## WHAT TO WORK ON
Exactly the lines from the start of the data below through the line containing "wersja API, której" must be returned, and no others.

## SUPPLIED MATERIAL

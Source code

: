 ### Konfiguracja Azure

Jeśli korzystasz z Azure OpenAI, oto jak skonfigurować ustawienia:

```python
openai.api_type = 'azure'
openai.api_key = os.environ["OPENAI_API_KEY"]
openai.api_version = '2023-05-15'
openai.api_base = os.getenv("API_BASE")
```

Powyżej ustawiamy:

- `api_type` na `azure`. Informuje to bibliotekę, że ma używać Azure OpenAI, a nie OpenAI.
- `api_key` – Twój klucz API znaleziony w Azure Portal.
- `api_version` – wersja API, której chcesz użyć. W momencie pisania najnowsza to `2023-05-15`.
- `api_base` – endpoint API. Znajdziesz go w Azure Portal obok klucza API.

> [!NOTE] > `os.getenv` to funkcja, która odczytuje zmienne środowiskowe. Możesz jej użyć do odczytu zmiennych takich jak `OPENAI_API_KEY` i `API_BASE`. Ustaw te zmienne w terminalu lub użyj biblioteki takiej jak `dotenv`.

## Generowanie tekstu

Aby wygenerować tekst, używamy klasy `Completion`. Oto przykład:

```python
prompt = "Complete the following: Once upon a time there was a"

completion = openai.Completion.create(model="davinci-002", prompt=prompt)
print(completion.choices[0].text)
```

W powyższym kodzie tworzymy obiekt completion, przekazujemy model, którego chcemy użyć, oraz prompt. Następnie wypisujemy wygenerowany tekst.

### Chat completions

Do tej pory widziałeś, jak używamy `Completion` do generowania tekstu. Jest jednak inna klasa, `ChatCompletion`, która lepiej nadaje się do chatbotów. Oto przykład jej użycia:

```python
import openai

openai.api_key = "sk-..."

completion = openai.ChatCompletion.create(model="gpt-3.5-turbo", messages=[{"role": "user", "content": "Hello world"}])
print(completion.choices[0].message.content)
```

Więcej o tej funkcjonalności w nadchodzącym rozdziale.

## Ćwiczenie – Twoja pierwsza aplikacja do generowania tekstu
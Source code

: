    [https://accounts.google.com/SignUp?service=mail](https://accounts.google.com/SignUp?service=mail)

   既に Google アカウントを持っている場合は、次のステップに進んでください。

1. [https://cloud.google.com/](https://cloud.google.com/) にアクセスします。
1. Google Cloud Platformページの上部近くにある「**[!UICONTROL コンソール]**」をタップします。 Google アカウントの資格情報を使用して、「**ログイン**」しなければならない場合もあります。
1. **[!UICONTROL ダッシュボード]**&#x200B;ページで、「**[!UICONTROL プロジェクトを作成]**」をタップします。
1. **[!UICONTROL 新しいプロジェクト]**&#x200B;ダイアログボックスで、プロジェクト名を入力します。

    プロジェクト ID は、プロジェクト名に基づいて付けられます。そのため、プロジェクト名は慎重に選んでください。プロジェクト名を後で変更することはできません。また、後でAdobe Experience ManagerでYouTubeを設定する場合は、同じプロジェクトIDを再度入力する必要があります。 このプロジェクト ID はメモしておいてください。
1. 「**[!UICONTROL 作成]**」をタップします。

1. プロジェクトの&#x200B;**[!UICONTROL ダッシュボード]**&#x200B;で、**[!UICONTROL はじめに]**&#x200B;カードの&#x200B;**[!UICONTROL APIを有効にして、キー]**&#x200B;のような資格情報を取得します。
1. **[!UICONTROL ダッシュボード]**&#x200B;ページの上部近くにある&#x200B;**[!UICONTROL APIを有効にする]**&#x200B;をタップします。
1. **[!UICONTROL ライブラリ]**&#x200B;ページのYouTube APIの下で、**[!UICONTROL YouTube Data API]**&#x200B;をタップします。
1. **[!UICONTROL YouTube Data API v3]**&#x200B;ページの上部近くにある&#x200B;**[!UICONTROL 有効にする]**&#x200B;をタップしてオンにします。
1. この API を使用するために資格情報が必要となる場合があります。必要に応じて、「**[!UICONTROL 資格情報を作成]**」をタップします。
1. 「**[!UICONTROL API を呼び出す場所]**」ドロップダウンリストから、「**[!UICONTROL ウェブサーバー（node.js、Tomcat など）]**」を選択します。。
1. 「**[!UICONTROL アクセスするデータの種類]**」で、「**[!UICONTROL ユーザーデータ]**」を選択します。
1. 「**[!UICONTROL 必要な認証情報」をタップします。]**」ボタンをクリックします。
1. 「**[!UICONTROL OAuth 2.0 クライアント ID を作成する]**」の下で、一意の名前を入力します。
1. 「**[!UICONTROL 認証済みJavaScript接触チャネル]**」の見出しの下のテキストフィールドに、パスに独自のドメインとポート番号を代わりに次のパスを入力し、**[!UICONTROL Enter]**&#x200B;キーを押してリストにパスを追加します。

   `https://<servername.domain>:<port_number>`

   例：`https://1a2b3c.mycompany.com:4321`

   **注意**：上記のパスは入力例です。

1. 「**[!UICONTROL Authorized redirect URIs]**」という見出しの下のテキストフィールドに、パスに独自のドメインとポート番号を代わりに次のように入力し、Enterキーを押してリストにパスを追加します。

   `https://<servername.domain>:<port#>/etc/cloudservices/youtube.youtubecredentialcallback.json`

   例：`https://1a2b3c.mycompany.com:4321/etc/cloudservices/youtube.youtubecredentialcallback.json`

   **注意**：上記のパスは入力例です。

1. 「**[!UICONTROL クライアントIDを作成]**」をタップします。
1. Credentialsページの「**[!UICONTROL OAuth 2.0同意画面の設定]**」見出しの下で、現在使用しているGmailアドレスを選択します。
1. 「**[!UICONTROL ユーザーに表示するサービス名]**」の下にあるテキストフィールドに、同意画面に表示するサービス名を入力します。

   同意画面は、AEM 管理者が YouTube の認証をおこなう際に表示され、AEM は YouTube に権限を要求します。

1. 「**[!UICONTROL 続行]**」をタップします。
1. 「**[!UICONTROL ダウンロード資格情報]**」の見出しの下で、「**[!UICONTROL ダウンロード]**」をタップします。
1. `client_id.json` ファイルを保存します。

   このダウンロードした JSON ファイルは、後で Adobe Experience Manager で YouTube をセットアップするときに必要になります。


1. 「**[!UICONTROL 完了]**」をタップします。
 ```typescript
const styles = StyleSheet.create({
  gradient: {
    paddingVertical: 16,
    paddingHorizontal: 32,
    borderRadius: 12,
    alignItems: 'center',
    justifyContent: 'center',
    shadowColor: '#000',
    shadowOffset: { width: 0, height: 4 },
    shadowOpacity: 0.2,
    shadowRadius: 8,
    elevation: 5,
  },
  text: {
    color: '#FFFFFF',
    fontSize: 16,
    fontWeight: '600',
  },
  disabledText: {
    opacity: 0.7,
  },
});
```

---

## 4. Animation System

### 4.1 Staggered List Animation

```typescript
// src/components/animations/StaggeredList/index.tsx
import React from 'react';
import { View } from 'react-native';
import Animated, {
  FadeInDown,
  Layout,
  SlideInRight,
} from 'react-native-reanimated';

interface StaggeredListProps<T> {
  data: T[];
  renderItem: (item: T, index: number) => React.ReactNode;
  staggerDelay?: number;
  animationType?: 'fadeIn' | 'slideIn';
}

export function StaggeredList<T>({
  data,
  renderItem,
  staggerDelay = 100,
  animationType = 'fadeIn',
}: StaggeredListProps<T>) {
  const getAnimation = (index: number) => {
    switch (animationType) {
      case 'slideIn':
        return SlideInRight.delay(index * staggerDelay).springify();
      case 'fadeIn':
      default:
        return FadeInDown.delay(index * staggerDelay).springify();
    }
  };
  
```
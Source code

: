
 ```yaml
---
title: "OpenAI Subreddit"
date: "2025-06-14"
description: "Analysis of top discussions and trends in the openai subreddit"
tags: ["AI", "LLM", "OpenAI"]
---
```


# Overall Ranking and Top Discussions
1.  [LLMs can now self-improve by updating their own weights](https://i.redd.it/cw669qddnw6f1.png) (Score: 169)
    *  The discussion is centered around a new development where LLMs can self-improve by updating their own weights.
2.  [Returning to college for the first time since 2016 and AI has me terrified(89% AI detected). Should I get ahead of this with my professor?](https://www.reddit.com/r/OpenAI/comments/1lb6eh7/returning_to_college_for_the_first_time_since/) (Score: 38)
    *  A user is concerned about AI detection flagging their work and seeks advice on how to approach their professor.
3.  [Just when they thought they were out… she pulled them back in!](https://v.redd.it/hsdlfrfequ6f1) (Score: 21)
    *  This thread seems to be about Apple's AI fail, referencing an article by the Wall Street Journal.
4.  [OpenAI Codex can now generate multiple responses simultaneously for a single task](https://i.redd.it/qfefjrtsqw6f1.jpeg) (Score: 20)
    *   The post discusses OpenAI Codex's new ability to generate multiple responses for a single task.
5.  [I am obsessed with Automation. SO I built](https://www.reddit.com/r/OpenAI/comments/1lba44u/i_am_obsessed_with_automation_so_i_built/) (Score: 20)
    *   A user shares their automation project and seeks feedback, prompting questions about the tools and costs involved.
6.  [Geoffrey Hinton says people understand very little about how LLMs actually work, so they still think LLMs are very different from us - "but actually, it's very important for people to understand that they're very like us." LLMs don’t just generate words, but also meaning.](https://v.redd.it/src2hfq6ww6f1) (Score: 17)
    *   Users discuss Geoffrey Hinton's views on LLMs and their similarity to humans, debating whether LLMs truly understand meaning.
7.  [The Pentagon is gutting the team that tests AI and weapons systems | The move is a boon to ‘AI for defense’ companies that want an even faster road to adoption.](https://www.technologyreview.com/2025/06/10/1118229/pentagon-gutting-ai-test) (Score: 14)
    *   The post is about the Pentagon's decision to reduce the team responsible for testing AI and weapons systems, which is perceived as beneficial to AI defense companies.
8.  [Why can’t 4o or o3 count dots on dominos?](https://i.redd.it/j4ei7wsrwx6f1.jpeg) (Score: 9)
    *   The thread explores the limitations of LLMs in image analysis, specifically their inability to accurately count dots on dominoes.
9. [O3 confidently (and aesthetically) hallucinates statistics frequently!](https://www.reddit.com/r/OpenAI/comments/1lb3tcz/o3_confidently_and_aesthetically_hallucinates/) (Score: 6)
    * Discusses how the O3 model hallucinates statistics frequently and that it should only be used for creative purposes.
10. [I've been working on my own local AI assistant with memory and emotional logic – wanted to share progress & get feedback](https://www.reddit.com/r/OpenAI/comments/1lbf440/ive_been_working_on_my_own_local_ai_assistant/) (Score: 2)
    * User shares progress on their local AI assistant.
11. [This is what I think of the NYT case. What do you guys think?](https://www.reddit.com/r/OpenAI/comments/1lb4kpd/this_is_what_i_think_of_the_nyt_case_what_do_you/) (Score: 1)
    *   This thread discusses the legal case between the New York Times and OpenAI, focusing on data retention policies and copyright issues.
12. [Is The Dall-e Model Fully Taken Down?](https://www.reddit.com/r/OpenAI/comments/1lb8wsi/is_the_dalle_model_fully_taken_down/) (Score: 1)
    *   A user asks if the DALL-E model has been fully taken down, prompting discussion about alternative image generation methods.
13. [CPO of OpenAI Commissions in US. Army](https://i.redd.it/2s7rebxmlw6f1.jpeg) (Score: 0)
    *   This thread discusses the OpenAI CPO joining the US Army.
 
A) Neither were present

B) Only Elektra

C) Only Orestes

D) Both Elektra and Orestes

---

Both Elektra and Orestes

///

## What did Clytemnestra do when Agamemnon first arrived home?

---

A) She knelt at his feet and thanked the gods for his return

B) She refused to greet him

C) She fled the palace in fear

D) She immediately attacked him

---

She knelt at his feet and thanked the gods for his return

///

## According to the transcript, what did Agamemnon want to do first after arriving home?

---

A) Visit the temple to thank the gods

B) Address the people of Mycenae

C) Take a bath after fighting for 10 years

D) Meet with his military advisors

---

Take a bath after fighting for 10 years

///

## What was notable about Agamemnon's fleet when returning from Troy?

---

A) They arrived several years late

## SOLUTION TO THE EXERCISE
Source code

: ### Konfiguracja Azure

Jeśli korzystasz z Azure OpenAI, oto jak skonfigurować ustawienia:

```python
openai.api_type = 'azure'
openai.api_key = os.environ["OPENAI_API_KEY"]
openai.api_version = '2023-05-15'
openai.api_base = os.getenv("API_BASE")
```

Powyżej ustawiamy:

- `api_type` na `azure`. Informuje to bibliotekę, że ma używać Azure OpenAI, a nie OpenAI.
- `api_key` – Twój klucz API znaleziony w Azure Portal.
- `api_version` – wersja API, której chcesz użyć. W momencie pisania najnowsza to `2023-05-15`.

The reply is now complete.